While India reported a 10% increase in crimes in 2013, the country continues to have the same shortage as we reported last year, half a million policemen, a shortage accentuated by more than 47,000 officers protecting 15,000 special protectees. According to data released by the National Crime Records Bureau, there is a shortage in policemen of nearly 23% across the country.

That’s a huge gap for a country, which in any case had a ratio of policemen to people that was more than one and a half times lower than the globally accepted standard.

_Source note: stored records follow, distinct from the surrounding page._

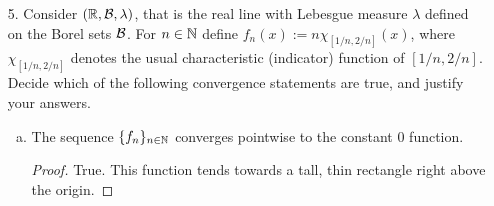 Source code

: \begin{itemize}
\begin{enumerate}[(a)]
\begin{proof}
With this, we induct. Suppose that it's true for $n-1$.
\begin{align*}
    S^nT - TS^n &= S^nT - S^{n-1}TS + S^{n-1}TS - STS^{n-1} + STS^{n-1} - TS^n \\ 
    &= S^{n-1}(ST - TS) + S(S^{n-2}T - TS^{n-2})S + (ST - TS)S^{n-1} \\
    &= 2S^{n-1}(ST - TS) + S((n-2) S^{n-3}(ST - TS))S \\ 
    &= 2S^{n-1}(ST - TS) + (n-2) S^{n-1}(ST - TS) \\ 
    &= n S^{n-1}(ST - TS)
\end{align*}
\end{proof}

\item Show that there does not exist bounded linear operators $S, T : X \rightarrow X$ such
that $ST - T S = I$, where $I : X \rightarrow X$ denotes the identity operator.

\textit{In finite dimensions, over $\Mat_n(\bbr)$, this is a simple consequence of the trace function. As an exercise, show that it \textbf{is} possible over $\Mat_n(\bbz_p)$ for prime characteristic. Over infinite dimensions, this is important for quantum mechanical reasons. See Stone-von Neumann theorem.} 

\medskip  

\begin{proof}
By above, $S^nT - TS^n = n S^{n-1}$. Then, by taking norms, 
\begin{align*}
    n||S^{n-1}|| &= ||S^nT - TS^n|| \\
    &\leq ||S^nT|| + ||TS^n|| \\ 
    &\leq ||S^n|| \ ||T|| + ||T|| \ ||S^n|| \\
    &\leq 2||S^{n-1}|| \ ||S|| \ ||T||. 
\end{align*}
Hence $n \leq 2||T|| \ ||S||$ for all $n \in \bbn$. But this is in opposition to the boundedness of $T$ and $S$.
\end{proof}
\end{enumerate}






\item[5.] Consider $(\mathbb{R}, \mathcal{B}, \lambda)$, that is the real line with Lebesgue measure $\lambda$ defined on
the Borel sets $\mathcal{B}$. For $n \in \bbn$ define $f_n(x) := n \chi_{[1/n, 2/n]}(x)$, where $\chi_{[1/n, 2/n]}$ denotes the usual
characteristic (indicator) function of $[1/n, 2/n]$. Decide which of the following convergence
statements are true, and justify your answers.
\begin{enumerate}[(a)]
\item The sequence $\{f_n\}_{n \in \mathbb{N}}$ converges pointwise to the constant $0$ function.
\begin{proof}
True. This function tends towards a tall, thin rectangle right above the origin.
\end{proof}


\end{enumerate}
\end{itemize}
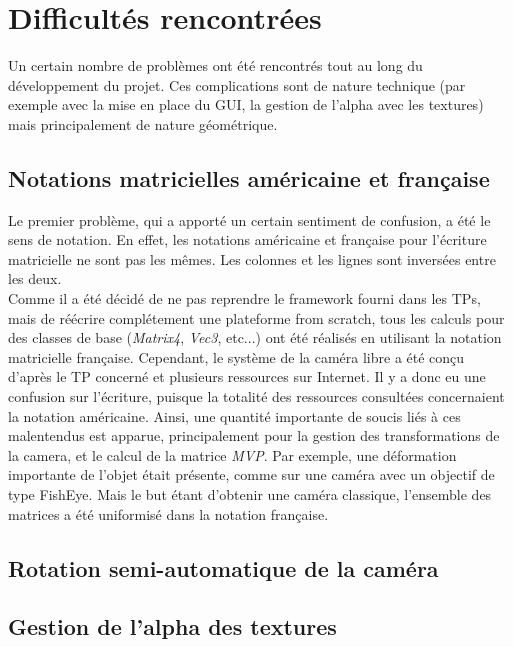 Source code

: \chapter{Difficultés rencontrées}

Un certain nombre de problèmes ont été rencontrés tout au long du développement
du projet. Ces complications sont de nature technique (par exemple avec la mise
en place du GUI, la gestion de l'alpha avec les textures) mais principalement de
nature géométrique.

\section{Notations matricielles américaine et française}

Le premier problème, qui a apporté un certain sentiment de confusion, a été le
sens de notation. En effet, les notations américaine et française pour
l'écriture matricielle ne sont pas les mêmes. Les colonnes et les lignes sont
inversées entre les deux.\\

Comme il a été décidé de ne pas reprendre le framework fourni dans les TPs, mais
de réécrire complétement une plateforme from scratch, tous les calculs pour des 
classes de base (\emph{Matrix4}, \emph{Vec3}, etc...) ont été réalisés en utilisant la
notation matricielle française. Cependant, le système de la caméra libre a été
conçu d'après le TP concerné et plusieurs ressources sur Internet. Il y a donc
eu une confusion sur l'écriture, puisque la totalité des ressources consultées 
concernaient la notation américaine. Ainsi, une quantité importante de soucis
liés à ces malentendus est apparue, principalement pour la gestion des
transformations de la camera, et le calcul de la matrice \emph{MVP}. Par exemple, une
déformation importante de l'objet était présente, comme sur une caméra avec un
objectif de type FishEye. Mais le but étant d'obtenir une caméra classique,
l'ensemble des matrices a été uniformisé dans la notation française.

\section{Rotation semi-automatique de la caméra}

\section{Gestion de l'alpha des textures}

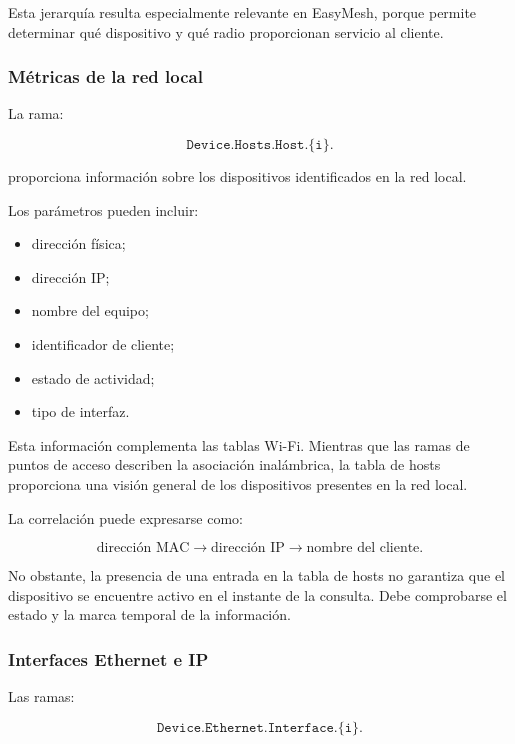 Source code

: Esta jerarquía resulta especialmente relevante en EasyMesh, porque
permite determinar qué dispositivo y qué radio proporcionan servicio al
cliente.


\subsubsection*{Métricas de la red local}

La rama:

\[
    \texttt{Device.Hosts.Host.\{i\}.}
\]

proporciona información sobre los dispositivos identificados en la red
local.

Los parámetros pueden incluir:

\begin{itemize}
    \item dirección física;

    \item dirección IP;

    \item nombre del equipo;

    \item identificador de cliente;

    \item estado de actividad;

    \item tipo de interfaz.
\end{itemize}

Esta información complementa las tablas Wi-Fi. Mientras que las ramas de
puntos de acceso describen la asociación inalámbrica, la tabla de hosts
proporciona una visión general de los dispositivos presentes en la red
local.

La correlación puede expresarse como:

\[
    \text{dirección MAC}
    \longrightarrow
    \text{dirección IP}
    \longrightarrow
    \text{nombre del cliente}.
\]

No obstante, la presencia de una entrada en la tabla de hosts no
garantiza que el dispositivo se encuentre activo en el instante de la
consulta. Debe comprobarse el estado y la marca temporal de la
información.


\subsubsection*{Interfaces Ethernet e IP}

Las ramas:

\[
    \texttt{Device.Ethernet.Interface.\{i\}.}
\]

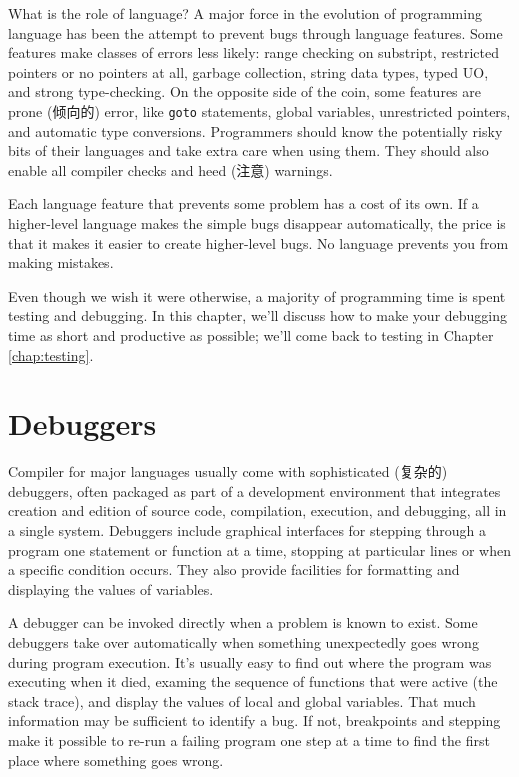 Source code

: What is the role of language? A major force in the evolution of programming
language has been the attempt to prevent bugs through language features.
Some features make classes of errors less likely: range checking on
substript, restricted pointers or no pointers at all, garbage collection,
string data types, typed UO, and strong type-checking. On the opposite side
of the coin, some features are prone (倾向的) error, like \verb'goto'
statements, global variables, unrestricted pointers, and automatic type
conversions. Programmers should know the potentially risky bits of their
languages and take extra care when using them. They should also enable all
compiler checks and heed (注意) warnings.

Each language feature that prevents some problem has a cost of its own. If
a higher-level language makes the simple bugs disappear automatically, the
price is that it makes it easier to create higher-level bugs. No language
prevents you from making mistakes.

Even though we wish it were otherwise, a majority of programming time is
spent testing and debugging. In this chapter, we'll discuss how to make
your debugging time as short and productive as possible; we'll come back to
testing in Chapter \ref{chap:testing}.

\section{Debuggers}
\label{sec:debuggers}
Compiler for major languages usually come with sophisticated (复杂的)
debuggers, often packaged as part of a development environment that
integrates creation and edition of source code, compilation, execution, and
debugging, all in a single system. Debuggers include graphical interfaces
for stepping through a program one statement or function at a time,
stopping at particular lines or when a specific condition occurs. They also
provide facilities for formatting and displaying the values of variables.

A debugger can be invoked directly when a problem is known to exist. Some
debuggers take over automatically when something unexpectedly goes wrong
during program execution. It's usually easy to find out where the program
was executing when it died, examing the sequence of functions that were
active (the stack trace), and display the values of local and global
variables. That much information may be sufficient to identify a bug. If
not, breakpoints and stepping make it possible to re-run a failing program
one step at a time to find the first place where something goes wrong.

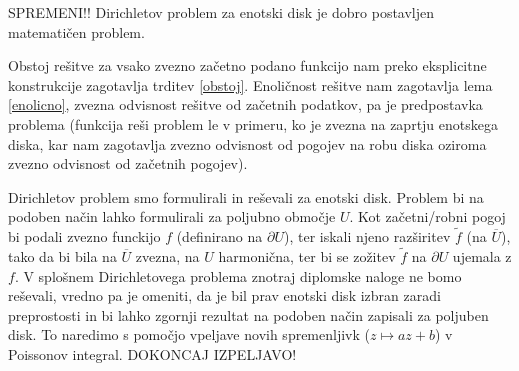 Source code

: \documentclass[mat1]{fmfdelo}
\begin{document}
    \begin{posledica}
        SPREMENI!!
        Dirichletov problem za enotski disk je dobro postavljen matematičen problem. 
    \end{posledica}
    \begin{dokaz}
        Obstoj rešitve za vsako zvezno začetno podano funkcijo nam preko eksplicitne konstrukcije zagotavlja trditev \ref{obstoj}. 
        Enoličnost rešitve nam zagotavlja lema \ref{enolicno}, zvezna odvisnost rešitve od začetnih podatkov, pa je predpostavka problema (funkcija reši problem le v primeru, ko je zvezna na zaprtju enotskega diska, kar nam zagotavlja zvezno odvisnost od pogojev na robu diska oziroma zvezno odvisnost od začetnih pogojev).
    \end{dokaz}

    \begin{opomba}
        \label{alldisk}
        Dirichletov problem smo formulirali in reševali za enotski disk. Problem bi na podoben način lahko formulirali za poljubno območje $U$. 
        Kot začetni/robni pogoj bi podali zvezno funckijo $f$ (definirano na $\partial U$), ter iskali njeno razširitev $\widetilde{f}$ (na $\overline{U}$), tako da bi bila na $\overline{U}$ zvezna, 
        na $U$ harmonična, ter bi se zožitev $\widetilde{f}$ na $\partial U$ ujemala z $f$.
        V splošnem Dirichletovega problema znotraj diplomske naloge ne bomo reševali, vredno pa je omeniti, 
        da je bil prav enotski disk izbran zaradi preprostosti in bi lahko zgornji rezultat na podoben način zapisali za poljuben disk. To naredimo s pomočjo vpeljave novih spremenljivk ($z \mapsto az + b$) v Poissonov integral. 
        DOKONCAJ IZPELJAVO!
     \end{opomba}
\end{document}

While the UN recommended ratio is 1 policeman for every 450 people, India’s ratio is 1 policeman for 709 people. The NCRB report says that India faces a shortage of 0.5 million policemen. The current police strength is 1.73 million against the sanctioned strength of 2.24 million, a shortfall of 22.8%.

Source: South Asia Terrorism Portal

While India has 1 policeman for every 709 people, neighbour Pakistan has a much better ratio of 1 per 483. Globally, Belarus has the highest number of police officers for its population with 1 policeman for 69 people.

The police-people ratio across states in India is also skewed. While north-eastern states like Mizoram and Manipur have 1 policeman for every 110 and 98 people, respectively, Bihar and Uttar Pradesh have much higher ratios of 1,298 and 1,282, respectively.

Source: South Asia Terrorism Portal

Looking at the police density across states, Delhi and Chandigarh have the highest police density at 5104 and 5295 policemen per 100 sq km., whereas states such Arunachal Pradesh, Rajasthan and Himachal Pradesh have a low density of 11.8, 23.7 and 26.9 respectively.

Source: National Crime Records Bureau

While there can be many reasons for the surge in crimes, it is pretty clear that India needs to recruit sufficient policemen to ensure the safety of its citizens.